The Role of Macrophages in the Pathogenesis of HHT
Suk Paul Oh, PhD from the University of Florida has been awarded a $50,000 grant from Cure HHT for his research entitled “The Role of Macrophages in the Pathogenesis of HHT”.
Dr. Oh’s Cure HHT seed grant has been leveraged to $1.5MM through NIH
Proposed Research Study
Dr. Oh’s hypothesis is that ALK1 or ENG-deficient endothelial cells promote recruitment of monocytes/macrophages and differentiation of them to play a crucial role in the development of AVMs. His laboratory focused on testing this hypothesis with genetic, pharmacological, and cellular approaches. According to Dr. Oh, “Our state-of-the-art in vivo and in vitro approaches would uncover novel mechanisms underlying HHT pathogenesis as well as to evaluate potential therapeutic modalities, targeting macrophage recruitment or activation instead of targeting angiogenesis, for epistaxis and other visceral AVMs using HHT1 and HHT2 models.”
Results from the proposed study would provide a narrower target of VEGF, which would leave the important beneficial effect of VEGF and VEGFR2 in response to wounds or inflammation functionally intact, while achieving the same preventing effect for AVM development.” Thus, novel therapies with much lower potential side effects than bevacizumab (Avastin) would be available for HHT patients. Dr. Oh’s study would allow HHT communities to repurpose these drugs to treat HHT patients.
The funding of this grant is made possible by The Olitsky Family Foundation and The Jeffrey A. Blevins Memorial Fund.
Research Study Update
“Cure HHT’s funding for a bridge grant allowed me to continue this project and then successfully obtained an NIH R01 funding for 4 years, $250,000 per year, with additional $125,000/per year provided to University of Florida for overhead and administrative costs. I was able to leverage the $50,000 Cure HHT grant into $1.5MM grant through National Institutes of Health (NIH) beginning June 2015,” stated Dr. Oh.

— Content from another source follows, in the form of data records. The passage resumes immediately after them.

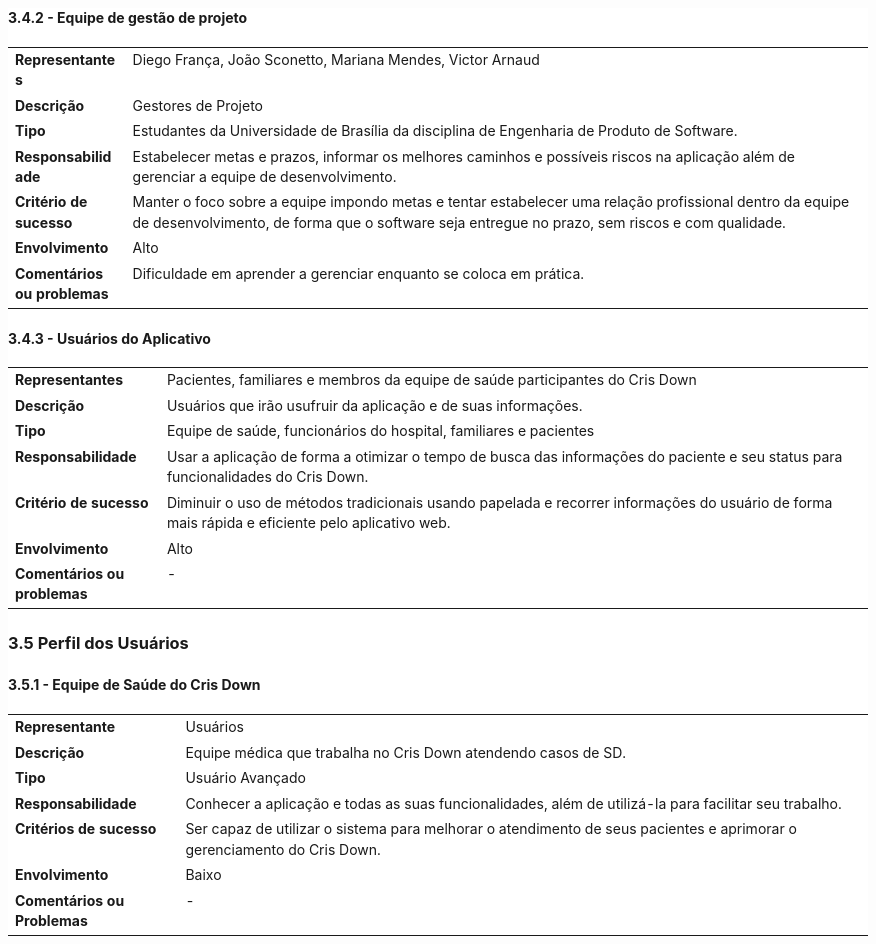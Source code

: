 #### 3.4.2 - Equipe de gestão de projeto

|                |                                                            |
|-----------------|-----------------------------------------------------------|
| **Representantes** | Diego França, João Sconetto, Mariana Mendes, Victor Arnaud |
| **Descrição** | Gestores de Projeto |
| **Tipo** | Estudantes da Universidade de Brasília da disciplina de Engenharia de Produto de Software. |
| **Responsabilidade** | Estabelecer metas e prazos, informar os melhores caminhos e possíveis riscos na aplicação além de gerenciar a equipe de desenvolvimento. |
| **Critério de sucesso** | Manter o foco sobre a equipe impondo metas e tentar estabelecer uma relação profissional dentro da equipe de desenvolvimento, de forma que o software seja entregue no prazo, sem riscos e com qualidade. |
| **Envolvimento** | Alto |
| **Comentários ou problemas** | Dificuldade em aprender a gerenciar enquanto se coloca em prática. |

#### 3.4.3 - Usuários do Aplicativo

|               |                |
|---------------|----------------|
|**Representantes** | Pacientes, familiares e membros da equipe de saúde participantes do Cris Down |
| **Descrição**| Usuários que irão usufruir da aplicação e de suas informações.
|**Tipo** | Equipe de saúde, funcionários do hospital, familiares e pacientes |
|**Responsabilidade** | Usar a aplicação de forma a otimizar o tempo de busca das informações do paciente e seu status para funcionalidades do Cris Down.|
| **Critério de sucesso** | Diminuir o uso de métodos tradicionais usando papelada e recorrer informações do usuário de forma mais rápida e eficiente pelo aplicativo web.|
| **Envolvimento** | Alto |
| **Comentários ou problemas** | - |

### 3.5 Perfil dos Usuários

#### 3.5.1 - Equipe de Saúde do Cris Down

|               |           |
|---------------|----------|
| **Representante** | Usuários |
| **Descrição** | Equipe médica que trabalha no Cris Down atendendo casos de SD. |
| **Tipo** | Usuário Avançado |
| **Responsabilidade** | Conhecer a aplicação e todas as suas funcionalidades, além de utilizá-la para facilitar seu trabalho. |
| **Critérios de sucesso** | Ser capaz de utilizar o sistema para melhorar o atendimento de seus pacientes e aprimorar o gerenciamento do Cris Down. |
| **Envolvimento** | Baixo |
| **Comentários ou Problemas** | - |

The overarching hypothesis in this project is to determine if cells known as macrophages are essential for the formation of AVMs in HHT patients. These cells have not been tested in any research until now. In testing this hypothesis and if the results prove true, then numerous drugs, which had not been considered in the past, that block macrophage migration, differentiation, proliferation, or survival, can be considered potential therapies for HHT.
Since macrophages are involved in tumor blood vessel growth and metastasis, numerous drugs targeting recruitment and activation of these cells have been developed. Dr. Oh’s studies will allow the HHT community to repurpose these drugs to treat HHT patients.